Best practices for enterprise adoption of big data in the cloud
March 31, 2016 (Thursday), 11:50am–12:30pm, Strata + Hadoop World, San Jose, Room LL20D
Strata+Hadoop World (Spring Edition) is just around the corner. This year, I’m speaking about best practices for enterprise adoption of the cloud for big data. Along the way, I’ll share some real-world stories from our collaborations with enterprises. The cloud project that looked easy, started great, and eventually took three years to production? My colleagues call it the IT zombie apocalypse. The innocent analyst who inadvertently caused the $57,650 AWS bill? Funny, if they’re not on your team.
We all agree that the public cloud is more enterprise-ready than ever before, with more security controls and features. And, we agree that the cloud is the way of the future, with compelling agility and efficiency benefits. Done intelligently, you can even reduce costs (which is not automatic with the cloud!).
However, enterprises find that it takes significant effort to make the cloud work with their existing infrastructure. It’s challenging enough to manage on-premises data centers, let alone adding a new and different cloud environment. Savvy implementation of the cloud makes all the difference.
At Strata, I will cover five critical questions for enterprise big data projects in the cloud:
Why make the cloud an analytic platform? When it comes to data analytics, it’s important to architect and manage the cloud like a platform. This platform must be able to act as a pipeline that can process workloads and orchestrate data through its entire life-cycle – from raw “data lakes” to data marts.
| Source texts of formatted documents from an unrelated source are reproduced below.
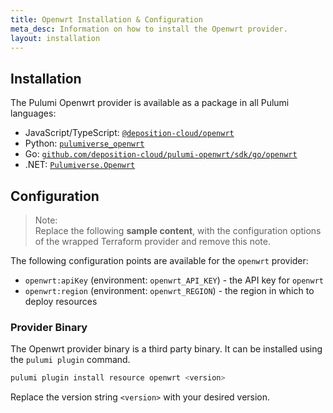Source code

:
 ```yaml
---
title: Openwrt Installation & Configuration
meta_desc: Information on how to install the Openwrt provider.
layout: installation
---
```


## Installation

The Pulumi Openwrt provider is available as a package in all Pulumi languages:

* JavaScript/TypeScript: [`@deposition-cloud/openwrt`](https://www.npmjs.com/package/@deposition-cloud/openwrt)
* Python: [`pulumiverse_openwrt`](https://pypi.org/project/pulumiverse_openwrt/)
* Go: [`github.com/deposition-cloud/pulumi-openwrt/sdk/go/openwrt`](https://pkg.go.dev/github.com/deposition-cloud/pulumi-openwrt/sdk/go/openwrt)
* .NET: [`Pulumiverse.Openwrt`](https://www.nuget.org/packages/Pulumiverse.Openwrt)


## Configuration

> Note:  
> Replace the following **sample content**, with the configuration options
> of the wrapped Terraform provider and remove this note.

The following configuration points are available for the `openwrt` provider:

- `openwrt:apiKey` (environment: `openwrt_API_KEY`) - the API key for `openwrt`
- `openwrt:region` (environment: `openwrt_REGION`) - the region in which to deploy resources

### Provider Binary

The Openwrt provider binary is a third party binary. It can be installed using the `pulumi plugin` command.

```bash
pulumi plugin install resource openwrt <version>
```

Replace the version string `<version>` with your desired version.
It’s a much better approach than tactical use of the cloud for random projects, which is inefficient and leads to new data silos. A platform enables consistency across projects, particularly for critical areas like security, governance and compliance.
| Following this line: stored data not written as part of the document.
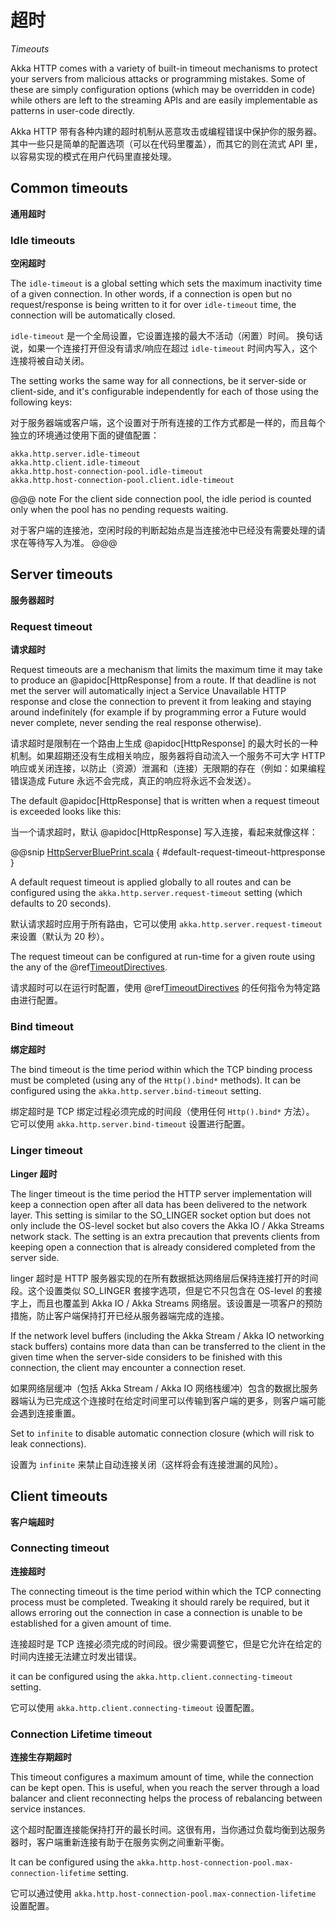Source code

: <a id="timeouts"></a>
# 超时
*Timeouts*

Akka HTTP comes with a variety of built-in timeout mechanisms to protect your servers from malicious attacks or
programming mistakes. Some of these are simply configuration options (which may be overridden in code) while others
are left to the streaming APIs and are easily implementable as patterns in user-code directly.

Akka HTTP 带有各种内建的超时机制从恶意攻击或编程错误中保护你的服务器。其中一些只是简单的配置选项（可以在代码里覆盖），而其它的则在流式 API 里，
以容易实现的模式在用户代码里直接处理。

## Common timeouts
**通用超时**

<a id="idle-timeouts"></a>
### Idle timeouts
**空闲超时**

The `idle-timeout` is a global setting which sets the maximum inactivity time of a given connection.
In other words, if a connection is open but no request/response is being written to it for over `idle-timeout` time,
the connection will be automatically closed.

`idle-timeout` 是一个全局设置，它设置连接的最大不活动（闲置）时间。
换句话说，如果一个连接打开但没有请求/响应在超过 `idle-timeout` 时间内写入，这个连接将被自动关闭。

The setting works the same way for all connections, be it server-side or client-side, and it's configurable
independently for each of those using the following keys:

对于服务器端或客户端，这个设置对于所有连接的工作方式都是一样的，而且每个独立的环境通过使用下面的键值配置：

```
akka.http.server.idle-timeout
akka.http.client.idle-timeout
akka.http.host-connection-pool.idle-timeout
akka.http.host-connection-pool.client.idle-timeout
```

@@@ note
For the client side connection pool, the idle period is counted only when the pool has no pending requests waiting.

对于客户端的连接池，空闲时段的判断起始点是当连接池中已经没有需要处理的请求在等待写入为准。
@@@

## Server timeouts
**服务器超时**

<a id="request-timeout"></a>
### Request timeout
**请求超时**

Request timeouts are a mechanism that limits the maximum time it may take to produce an @apidoc[HttpResponse] from a route.
If that deadline is not met the server will automatically inject a Service Unavailable HTTP response and close the connection
to prevent it from leaking and staying around indefinitely (for example if by programming error a Future would never complete,
never sending the real response otherwise).

请求超时是限制在一个路由上生成 @apidoc[HttpResponse] 的最大时长的一种机制。如果超期还没有生成相关响应，服务器将自动流入一个服务不可大字 HTTP 响应或关闭连接，以防止（资源）泄漏和（连接）无限期的存在（例如：如果编程错误造成 Future 永远不会完成，真正的响应将永远不会发送）。

The default @apidoc[HttpResponse] that is written when a request timeout is exceeded looks like this:

当一个请求超时，默认 @apidoc[HttpResponse] 写入连接，看起来就像这样： 

@@snip [HttpServerBluePrint.scala]($akka-http$/akka-http-core/src/main/scala/akka/http/impl/engine/server/HttpServerBluePrint.scala) { #default-request-timeout-httpresponse }

A default request timeout is applied globally to all routes and can be configured using the
`akka.http.server.request-timeout` setting (which defaults to 20 seconds).

默认请求超时应用于所有路由，它可以使用 `akka.http.server.request-timeout` 来设置（默认为 20 秒）。

The request timeout can be configured at run-time for a given route using the any of the @ref[TimeoutDirectives](../routing-dsl/directives/timeout-directives/index.md).

请求超时可以在运行时配置，使用 @ref[TimeoutDirectives](../routing-dsl/directives/timeout-directives/index.md) 的任何指令为特定路由进行配置。

### Bind timeout
**绑定超时**

The bind timeout is the time period within which the TCP binding process must be completed (using any of the `Http().bind*` methods).
It can be configured using the `akka.http.server.bind-timeout` setting.

绑定超时是 TCP 绑定过程必须完成的时间段（使用任何 `Http().bind*` 方法）。
它可以使用 `akka.http.server.bind-timeout` 设置进行配置。

### Linger timeout
**Linger 超时**

The linger timeout is the time period the HTTP server implementation will keep a connection open after
all data has been delivered to the network layer. This setting is similar to the SO_LINGER socket option
but does not only include the OS-level socket but also covers the Akka IO / Akka Streams network stack.
The setting is an extra precaution that prevents clients from keeping open a connection that is
already considered completed from the server side.

linger 超时是 HTTP 服务器实现的在所有数据抵达网络层后保持连接打开的时间段。这个设置类似 SO_LINGER 套接字选项，但是它不只包含在 OS-level 的套接字上，而且也覆盖到 Akka IO / Akka Streams 网络层。该设置是一项客户的预防措施，防止客户端保持打开已经从服务器端完成的连接。 

If the network level buffers (including the Akka Stream / Akka IO networking stack buffers)
contains more data than can be transferred to the client in the given time when the server-side considers
to be finished with this connection, the client may encounter a connection reset.

如果网络层缓冲（包括 Akka Stream / Akka IO 网络栈缓冲）包含的数据比服务器端认为已完成这个连接时在给定时间里可以传输到客户端的更多，则客户端可能会遇到连接重置。 

Set to `infinite` to disable automatic connection closure (which will risk to leak connections).

设置为 `infinite` 来禁止自动连接关闭（这样将会有连接泄漏的风险）。

## Client timeouts
**客户端超时**

### Connecting timeout
**连接超时**

The connecting timeout is the time period within which the TCP connecting process must be completed.
Tweaking it should rarely be required, but it allows erroring out the connection in case a connection
is unable to be established for a given amount of time.

连接超时是 TCP 连接必须完成的时间段。很少需要调整它，但是它允许在给定的时间内连接无法建立时发出错误。

it can be configured using the `akka.http.client.connecting-timeout` setting.

它可以使用 `akka.http.client.connecting-timeout` 设置配置。

### Connection Lifetime timeout
**连接生存期超时**

This timeout configures a maximum amount of time, while the connection can be kept open. This is useful, when you reach
the server through a load balancer and client reconnecting helps the process of rebalancing between service instances.

这个超时配置连接能保持打开的最长时间。这很有用，当你通过负载均衡到达服务器时，客户端重新连接有助于在服务实例之间重新平衡。

It can be configured using the `akka.http.host-connection-pool.max-connection-lifetime` setting.

它可以通过使用 `akka.http.host-connection-pool.max-connection-lifetime` 设置配置。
How do you connect the cloud with the data flow you already have? Enterprises have decades of data infrastructure built-up on premises. Using the cloud for data processing adds agility, but requires careful design of data movement, migration and integration with your existing data flow.
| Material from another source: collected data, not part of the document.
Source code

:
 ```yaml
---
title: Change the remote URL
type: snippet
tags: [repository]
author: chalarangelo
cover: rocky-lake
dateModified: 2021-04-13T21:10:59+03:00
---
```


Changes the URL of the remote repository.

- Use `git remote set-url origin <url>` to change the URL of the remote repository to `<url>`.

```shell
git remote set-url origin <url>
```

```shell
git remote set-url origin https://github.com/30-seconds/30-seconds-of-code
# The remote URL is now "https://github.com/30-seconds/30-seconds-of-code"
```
How can the cloud be managed reliably and predictably? The cloud is a different operating environment, which makes it particularly challenging for enterprises to manage it the same way they manage data centers. How do you provision infrastructure cost-effectively for each workload's SLA? How do you manage and monitor infrastructure, data and users?
How should you securely lock down the cloud? This is obviously a big one, though the emphasis is often misplaced: Gartner estimates that through 2020, 95% of cloud security failures will be the fault of the customer – not the cloud provider. Let’s talk about how to avoid being part of that statistic! The key is enterprise-grade cloud security policies and tools.
How can you best govern the cloud and manage costs? If you are not careful, the cloud can quickly get out of control organizationally. It’s designed to be easy to spin up hundreds of clusters! So, how do you set up a cloud environment with the right controls and visibility? And how do you balance the agility of self-serve with the predictability of enterprise budgets?
Ultimately the most important metric to consider is “time to analytics” – the time between when an enterprise gets data to when the right stakeholder has access to that data for analysis. The cloud can make a significant impact, if implemented correctly. Our Strata discussion will focus on how you can improve your "time to analytics" with a production-ready cloud environment, where you can easily point your analytic jobs and tools to data. Yes, it's possible! I look forward to seeing you there.